[[ RECORDS SHOWN open ]]
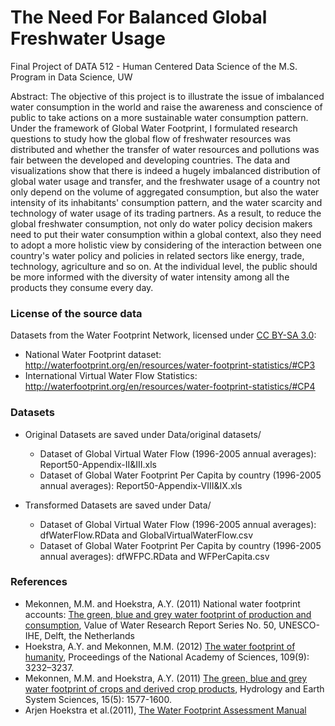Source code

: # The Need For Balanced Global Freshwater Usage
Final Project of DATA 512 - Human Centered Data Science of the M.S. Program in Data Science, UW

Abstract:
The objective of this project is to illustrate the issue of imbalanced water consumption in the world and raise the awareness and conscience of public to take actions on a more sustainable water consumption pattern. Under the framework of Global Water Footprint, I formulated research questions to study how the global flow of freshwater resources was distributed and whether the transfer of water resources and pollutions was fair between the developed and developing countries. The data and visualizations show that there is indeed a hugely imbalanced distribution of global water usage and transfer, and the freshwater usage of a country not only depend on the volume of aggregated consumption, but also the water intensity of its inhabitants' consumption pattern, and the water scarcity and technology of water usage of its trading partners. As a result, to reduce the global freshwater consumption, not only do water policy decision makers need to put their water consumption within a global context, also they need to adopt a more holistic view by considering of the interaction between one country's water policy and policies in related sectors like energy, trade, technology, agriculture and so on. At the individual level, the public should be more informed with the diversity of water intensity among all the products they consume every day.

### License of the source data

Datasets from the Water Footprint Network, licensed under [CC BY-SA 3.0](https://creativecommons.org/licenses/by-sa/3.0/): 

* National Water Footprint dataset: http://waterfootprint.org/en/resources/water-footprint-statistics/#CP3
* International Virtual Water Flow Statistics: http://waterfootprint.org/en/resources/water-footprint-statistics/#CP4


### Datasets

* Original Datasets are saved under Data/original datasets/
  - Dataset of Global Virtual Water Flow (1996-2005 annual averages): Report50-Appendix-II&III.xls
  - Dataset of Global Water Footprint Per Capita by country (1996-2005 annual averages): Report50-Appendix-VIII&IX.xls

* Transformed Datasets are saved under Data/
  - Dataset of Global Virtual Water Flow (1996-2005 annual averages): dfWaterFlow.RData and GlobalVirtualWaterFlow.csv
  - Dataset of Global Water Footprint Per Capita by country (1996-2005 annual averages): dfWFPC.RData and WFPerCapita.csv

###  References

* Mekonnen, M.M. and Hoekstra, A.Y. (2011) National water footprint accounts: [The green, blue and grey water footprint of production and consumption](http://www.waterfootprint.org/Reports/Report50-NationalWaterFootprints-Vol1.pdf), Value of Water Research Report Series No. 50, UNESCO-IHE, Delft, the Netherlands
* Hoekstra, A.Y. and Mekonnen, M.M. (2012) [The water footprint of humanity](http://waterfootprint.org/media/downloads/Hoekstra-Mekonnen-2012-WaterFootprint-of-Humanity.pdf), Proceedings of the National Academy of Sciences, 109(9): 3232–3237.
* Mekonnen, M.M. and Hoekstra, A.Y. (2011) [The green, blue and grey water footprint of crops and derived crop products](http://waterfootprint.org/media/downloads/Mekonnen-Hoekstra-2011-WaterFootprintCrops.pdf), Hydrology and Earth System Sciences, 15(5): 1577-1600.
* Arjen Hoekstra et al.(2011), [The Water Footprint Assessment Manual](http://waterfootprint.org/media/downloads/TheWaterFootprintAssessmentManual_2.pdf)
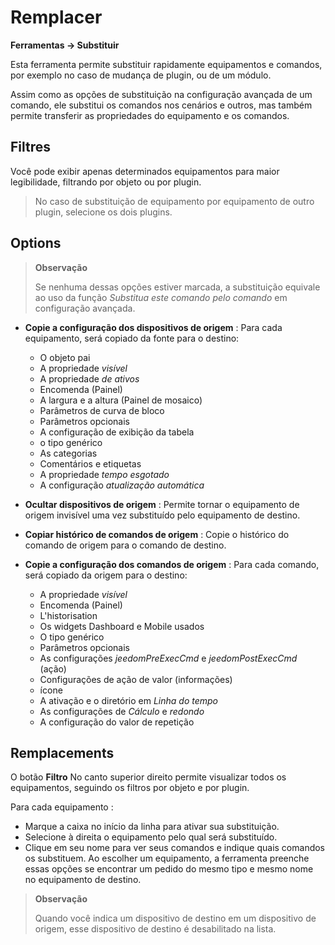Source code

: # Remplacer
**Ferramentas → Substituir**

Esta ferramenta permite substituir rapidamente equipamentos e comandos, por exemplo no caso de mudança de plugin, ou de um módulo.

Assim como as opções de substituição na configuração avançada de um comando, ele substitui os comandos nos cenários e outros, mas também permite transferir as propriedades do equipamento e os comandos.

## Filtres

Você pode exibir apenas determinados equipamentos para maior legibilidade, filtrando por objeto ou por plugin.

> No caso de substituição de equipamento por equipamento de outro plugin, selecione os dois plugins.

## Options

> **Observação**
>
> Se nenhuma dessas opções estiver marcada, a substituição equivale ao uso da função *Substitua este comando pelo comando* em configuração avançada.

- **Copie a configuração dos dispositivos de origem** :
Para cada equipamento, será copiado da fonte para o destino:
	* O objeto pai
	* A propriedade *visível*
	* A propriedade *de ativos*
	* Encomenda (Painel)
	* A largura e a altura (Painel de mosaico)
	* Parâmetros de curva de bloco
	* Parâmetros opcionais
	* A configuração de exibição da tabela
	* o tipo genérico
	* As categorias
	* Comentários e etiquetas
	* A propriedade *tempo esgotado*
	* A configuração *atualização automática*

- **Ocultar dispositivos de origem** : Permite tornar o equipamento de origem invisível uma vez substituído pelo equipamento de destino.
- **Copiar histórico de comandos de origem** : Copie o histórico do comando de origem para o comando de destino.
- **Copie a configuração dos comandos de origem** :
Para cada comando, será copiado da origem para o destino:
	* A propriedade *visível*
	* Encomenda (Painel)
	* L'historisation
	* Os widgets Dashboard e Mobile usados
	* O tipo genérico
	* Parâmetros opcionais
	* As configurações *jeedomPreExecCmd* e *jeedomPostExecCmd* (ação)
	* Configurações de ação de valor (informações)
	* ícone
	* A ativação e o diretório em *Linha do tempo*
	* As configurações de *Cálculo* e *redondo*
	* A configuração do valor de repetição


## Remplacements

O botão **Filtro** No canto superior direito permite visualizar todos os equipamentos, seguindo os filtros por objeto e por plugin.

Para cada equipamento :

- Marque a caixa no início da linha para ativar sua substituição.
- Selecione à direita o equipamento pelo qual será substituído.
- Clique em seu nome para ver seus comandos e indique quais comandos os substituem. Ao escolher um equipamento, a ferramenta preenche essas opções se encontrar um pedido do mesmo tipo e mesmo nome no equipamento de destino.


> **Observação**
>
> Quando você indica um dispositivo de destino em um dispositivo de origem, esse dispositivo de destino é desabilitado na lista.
[[ RECORDS SHOWN closed ]]
## HOW TO COMPLETE THIS TASK
Your answer should be every line above that contains the word "Mekonnen".

## SOLUTION BELOW
* Mekonnen, M.M. and Hoekstra, A.Y. (2011) National water footprint accounts: [The green, blue and grey water footprint of production and consumption](http://www.waterfootprint.org/Reports/Report50-NationalWaterFootprints-Vol1.pdf), Value of Water Research Report Series No. 50, UNESCO-IHE, Delft, the Netherlands
* Hoekstra, A.Y. and Mekonnen, M.M. (2012) [The water footprint of humanity](http://waterfootprint.org/media/downloads/Hoekstra-Mekonnen-2012-WaterFootprint-of-Humanity.pdf), Proceedings of the National Academy of Sciences, 109(9): 3232–3237.
* Mekonnen, M.M. and Hoekstra, A.Y. (2011) [The green, blue and grey water footprint of crops and derived crop products](http://waterfootprint.org/media/downloads/Mekonnen-Hoekstra-2011-WaterFootprintCrops.pdf), Hydrology and Earth System Sciences, 15(5): 1577-1600.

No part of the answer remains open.